---- DATA FOR THIS EXERCISE
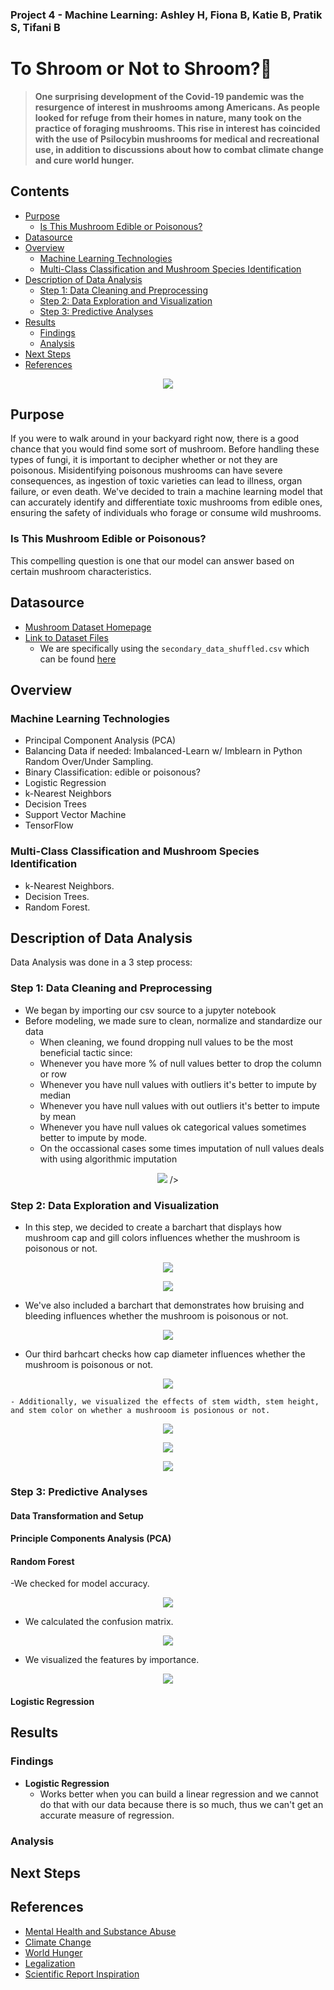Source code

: ### Project 4 - Machine Learning: Ashley H, Fiona B, Katie B, Pratik S, Tifani B
# To Shroom or Not to Shroom?🍄 

> **One surprising development of the Covid-19 pandemic was the resurgence of interest in mushrooms among Americans.
As people looked for refuge from their homes in nature, many took on the practice of foraging mushrooms. This rise in interest has coincided with the use of Psilocybin mushrooms for medical and recreational use, in addition to discussions about how to combat climate change and cure world hunger.** 

## Contents
- [Purpose](#purpose)
    - [Is This Mushroom Edible or Poisonous?](#is-this-mushroom-edible-or-poisonous)
- [Datasource](#datasource)
- [Overview](#overview)
    - [Machine Learning Technologies](#machine-learning-technologies)
    - [Multi-Class Classification and Mushroom Species Identification](#multi-class-classification-and-mushroom-species-identification)
- [Description of Data Analysis](#description-of-data-analysis)
    - [Step 1: Data Cleaning and Preprocessing](#step-1-data-cleaning-and-preprocessing)
    - [Step 2: Data Exploration and Visualization](#step-2-data-exploration-and-visualization)
    - [Step 3: Predictive Analyses](#step-3-predictive-analyses)
- [Results](#results)
    - [Findings](#findings)
    - [Analysis](#analysis)   
- [Next Steps](#next-steps)
- [References](#references)

<p align="center">
  <img src="https://github.com/Ahoust7/Project-4/assets/119274891/8d830f86-812a-4305-bc59-8a31a9ec96a8" />
</p>

## Purpose
If you were to walk around in your backyard right now, there is a good chance that you would find some sort of mushroom. Before handling these types of fungi, it is important to decipher whether or not they are poisonous. Misidentifying poisonous mushrooms can have severe consequences, as ingestion of toxic varieties can lead to illness, organ failure, or even death. We've decided to train a machine learning model that can accurately identify and differentiate toxic mushrooms from edible ones, ensuring the safety of individuals who forage or consume wild mushrooms.

### Is This Mushroom Edible or Poisonous?
This compelling question is one that our model can answer based on certain mushroom characteristics.

## Datasource
- [Mushroom Dataset Homepage](https://archive.ics.uci.edu/ml/datasets/Secondary+Mushroom+Dataset)
- [Link to Dataset Files](https://mushroom.mathematik.uni-marburg.de/files/)
    - We are specifically using the `secondary_data_shuffled.csv` which can be found [here](https://mushroom.mathematik.uni-marburg.de/files/SecondaryData/secondary_data_shuffled.csv)

## Overview

### Machine Learning Technologies
- Principal Component Analysis (PCA)
- Balancing Data if needed: Imbalanced-Learn w/ Imblearn in Python Random Over/Under Sampling.
- Binary Classification: edible or poisonous?
- Logistic Regression 
- k-Nearest Neighbors
- Decision Trees
- Support Vector Machine
- TensorFlow

### Multi-Class Classification and Mushroom Species Identification
- k-Nearest Neighbors.
- Decision Trees.
- Random Forest.

## Description of Data Analysis
Data Analysis was done in a 3 step process:
### Step 1: Data Cleaning and Preprocessing
   - We began by importing our csv source to a jupyter notebook
   - Before modeling, we made sure to clean, normalize and standardize our data
       - When cleaning, we found dropping null values to be the most beneficial tactic since:
        - Whenever you have more % of null values better to drop the column or row
        - Whenever you have null values with outliers it's better to impute by median
        - Whenever you have null values with out outliers it's better to impute by mean
        - Whenever you have null values ok categorical values sometimes better to impute by mode.
        - On the occassional cases some times imputation of null values deals with using algorithmic imputation

<p align="center">
  <img src="https://github.com/Ahoust7/Project-4/assets/119274891/7aca76a7-5b9e-4dd1-af89-a25c1c268c3b"> />
</p>

### Step 2: Data Exploration and Visualization
   - In this step, we decided to create a barchart that displays how mushroom cap and gill colors influences whether the mushroom is poisonous or not.

<p align="center">
  <img src="https://github.com/Ahoust7/Project-4/assets/119274891/f2dc8073-1dfc-4b67-a355-e7fbd0736362" />
</p>

<p align="center">
  <img src="https://github.com/Ahoust7/Project-4/assets/119274891/7288f3eb-c7b1-47f3-933f-35abe05a235f" />
</p>

   - We've also included a barchart that demonstrates how bruising and bleeding influences whether the mushroom is poisonous or not.

<p align="center">
  <img src="https://github.com/Ahoust7/Project-4/assets/119274891/2a20c531-4f2e-4caa-839c-482ae74880d4" />
</p>

   - Our third barhcart checks how cap diameter influences whether the mushroom is poisonous or not.

<p align="center">
  <img src="https://github.com/Ahoust7/Project-4/assets/119274891/4fb44a12-6d46-494a-89f7-81f50a216d17" />
</p>
    
    - Additionally, we visualized the effects of stem width, stem height, and stem color on whether a mushrooom is posionous or not. 

<p align="center">
  <img src="https://github.com/Ahoust7/Project-4/assets/119274891/8425a734-bc29-474e-9aa6-b7cac5c5ea29" />
</p>

<p align="center">
  <img src="https://github.com/Ahoust7/Project-4/assets/119274891/2190c771-8577-42a3-8f2e-31af588eb61f" />
</p>

<p align="center">
  <img src="https://github.com/Ahoust7/Project-4/assets/119274891/1f9a855d-6272-4d28-ac40-0e0dcd764e87" />
</p>

### Step 3: Predictive Analyses
    
   #### Data Transformation and Setup
   
   #### Principle Components Analysis (PCA)
   
   #### Random Forest
  -We checked for model accuracy.
   
 <p align="center">
  <img src="https://github.com/Ahoust7/Project-4/assets/119274891/11b9b885-0abf-412b-9fb1-fdb1883548a8" />
</p>

   - We calculated the confusion matrix.
 
 <p align="center">
  <img src="https://github.com/Ahoust7/Project-4/assets/119274891/8899e020-dd29-459b-8b53-7440d21b117b" />
</p>

   - We visualized the features by importance.
 
 <p align="center">
  <img src="https://github.com/Ahoust7/Project-4/assets/119274891/f7e61b24-e97c-4e78-8c62-d10d76d6d28c" />
</p>
   
   #### Logistic Regression

## Results

### Findings
  - **Logistic Regression**
    - Works better when you can build a linear regression and we cannot do that with our data because there is so much, thus we can't get an accurate measure of regression.

### Analysis

## Next Steps

## References
- [Mental Health and Substance Abuse](https://www.vox.com/2014/12/22/7424477/mushrooms-research)
- [Climate Change](https://www.nytimes.com/interactive/2022/07/27/climate/climate-change-fungi.html)
- [World Hunger](https://www.ncbi.nlm.nih.gov/pmc/articles/PMC10213758/) 
- [Legalization](https://www.vox.com/future-perfect/21509465/psychedelic-magic-mushrooms-psilocybin-medical-legalization-decriminalization-oregon-washington-dc)
- [Scientific Report Inspiration](https://www.nature.com/articles/s41598-021-87602-3)  
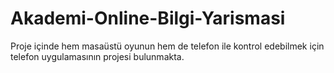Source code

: # Akademi-Online-Bilgi-Yarismasi
Proje içinde hem masaüstü oyunun hem de telefon ile kontrol edebilmek için telefon uygulamasının projesi bulunmakta.
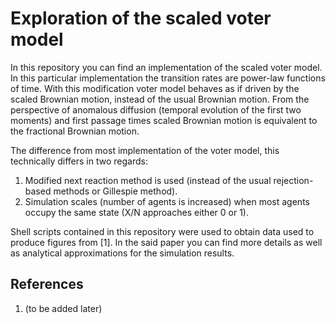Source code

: # Exploration of the scaled voter model

In this repository you can find an implementation of the scaled voter model.
In this particular implementation the transition rates are power-law
functions of time. With this modification voter model behaves as if driven
by the scaled Brownian motion, instead of the usual Brownian motion. From
the perspective of anomalous diffusion (temporal evolution of the first two
moments) and first passage times scaled Brownian motion is equivalent to
the fractional Brownian motion.

The difference from most implementation of the voter model, this technically
differs in two regards:

1. Modified next reaction method is used (instead of the usual
   rejection-based methods or Gillespie method).
1. Simulation scales (number of agents is increased) when most agents occupy
   the same state (X/N approaches either 0 or 1).

Shell scripts contained in this repository were used to obtain data used to
produce figures from [1]. In the said paper you can find more details as
well as analytical approximations for the simulation results.

## References

1. (to be added later)
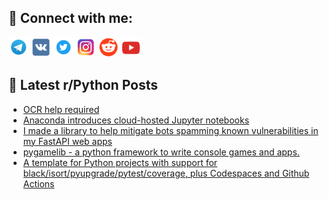 ## 🔎 Connect with me:
[<img src="https://github.com/bullbesh/bullbesh/blob/main/images/Telegram.png" width="32" height="32" />](https://t.me/bullbesh)
[<img src="https://github.com/bullbesh/bullbesh/blob/main/images/VK.png" width="32" height="32" />](https://vk.com/bullbesh)
[<img src="https://github.com/bullbesh/bullbesh/blob/main/images/Twitter.png" width="32" height="32" />](https://twitter.com/bullbesh1)
[<img src="https://github.com/bullbesh/bullbesh/blob/main/images/Instagram.png" width="32" height="32" />](https://www.instagram.com/bullbesh)
[<img src="https://github.com/bullbesh/bullbesh/blob/main/images/Reddit.png" width="32" height="32" />](https://www.reddit.com/user/bullbesh)
[<img src="https://github.com/bullbesh/bullbesh/blob/main/images/YouTube.png" width="32" height="32" />](https://www.youtube.com/channel/UCtfjRs6uzgq5mfm8S06WTcg)

## 📕 Latest r/Python Posts
<!-- BLOG-POST-LIST:START -->
- [OCR help required](https://www.reddit.com/r/Python/comments/y6zgcb/ocr_help_required/)
- [Anaconda introduces cloud-hosted Jupyter notebooks](https://www.reddit.com/r/Python/comments/y6z289/anaconda_introduces_cloudhosted_jupyter_notebooks/)
- [I made a library to help mitigate bots spamming known vulnerabilities in my FastAPI web apps](https://www.reddit.com/r/Python/comments/y6ymut/i_made_a_library_to_help_mitigate_bots_spamming/)
- [pygamelib - a python framework to write console games and apps.](https://www.reddit.com/r/Python/comments/y6snos/pygamelib_a_python_framework_to_write_console/)
- [A template for Python projects with support for black/isort/pyupgrade/pytest/coverage, plus Codespaces and Github Actions](https://www.reddit.com/r/Python/comments/y6r5hu/a_template_for_python_projects_with_support_for/)
<!-- BLOG-POST-LIST:END -->
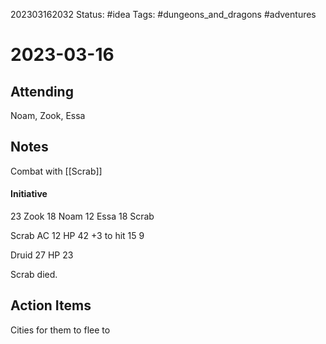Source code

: 202303162032
Status: #idea
Tags: #dungeons_and_dragons #adventures 

# 2023-03-16

## Attending
Noam, Zook, Essa

## Notes
Combat with [[Scrab]]

#### Initiative
23 Zook
18 Noam
12 Essa
18 Scrab


Scrab AC 12 HP 42 +3 to hit
15
9

Druid 27 HP
23

Scrab died.


## Action Items
Cities for them to flee to


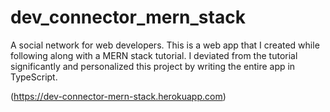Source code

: # dev_connector_mern_stack
A social network for web developers. This is a web app that I created while following along with a MERN stack tutorial. I deviated from the tutorial significantly and personalized this project by writing the entire app in TypeScript.

(https://dev-connector-mern-stack.herokuapp.com)
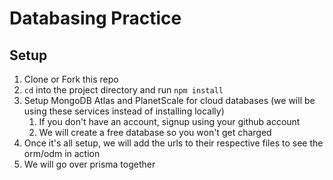 # Databasing Practice

## Setup

1. Clone or Fork this repo
2. `cd` into the project directory and run `npm install`
3. Setup MongoDB Atlas and PlanetScale for cloud databases (we will be using these services instead of installing locally)
   1. If you don't have an account, signup using your github account
   2. We will create a free database so you won't get charged
4. Once it's all setup, we will add the urls to their respective files to see the orm/odm in action
5. We will go over prisma together
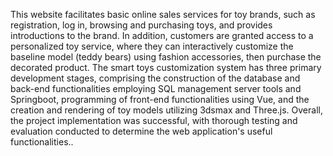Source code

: This website facilitates basic online sales services for toy brands, such as registration, log in, browsing and purchasing toys, and provides introductions to the brand. In addition, customers are granted access to a personalized toy service, where they can interactively customize the baseline model (teddy bears) using fashion accessories, then purchase the decorated
product. The smart toys customization system has three primary development stages, comprising the construction of the database and back-end functionalities employing SQL management server tools and Springboot, programming of front-end functionalities using Vue, and the creation and rendering of toy models utilizing 3dsmax and Three.js. Overall, the project implementation was successful, with thorough testing and evaluation conducted to determine the web application's useful functionalities..

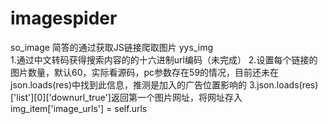 # imagespider
so_image 简答的通过获取JS链接爬取图片
yys_img  
1.通过中文转码获得搜索内容的的十六进制url编码（未完成）
2.设置每个链接的图片数量，默认60，实际看源码，pc参数存在59的情况，目前还未在json.loads(res)中找到此信息，推测是加入的广告位置影响的
3.json.loads(res)['list'][0]['downurl_true']返回第一个图片网址，将网址存入img_item['image_urls'] = self.urls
--------
REQUIREMENT:
Please, from the entries above, set down exactly the lines from the one containing "- TensorFlow" through the one containing "### Step 1: Data Cleaning and Preprocessing", and only those.

WORKED SOLUTION:
- TensorFlow

### Multi-Class Classification and Mushroom Species Identification
- k-Nearest Neighbors.
- Decision Trees.
- Random Forest.

## Description of Data Analysis
Data Analysis was done in a 3 step process:
### Step 1: Data Cleaning and Preprocessing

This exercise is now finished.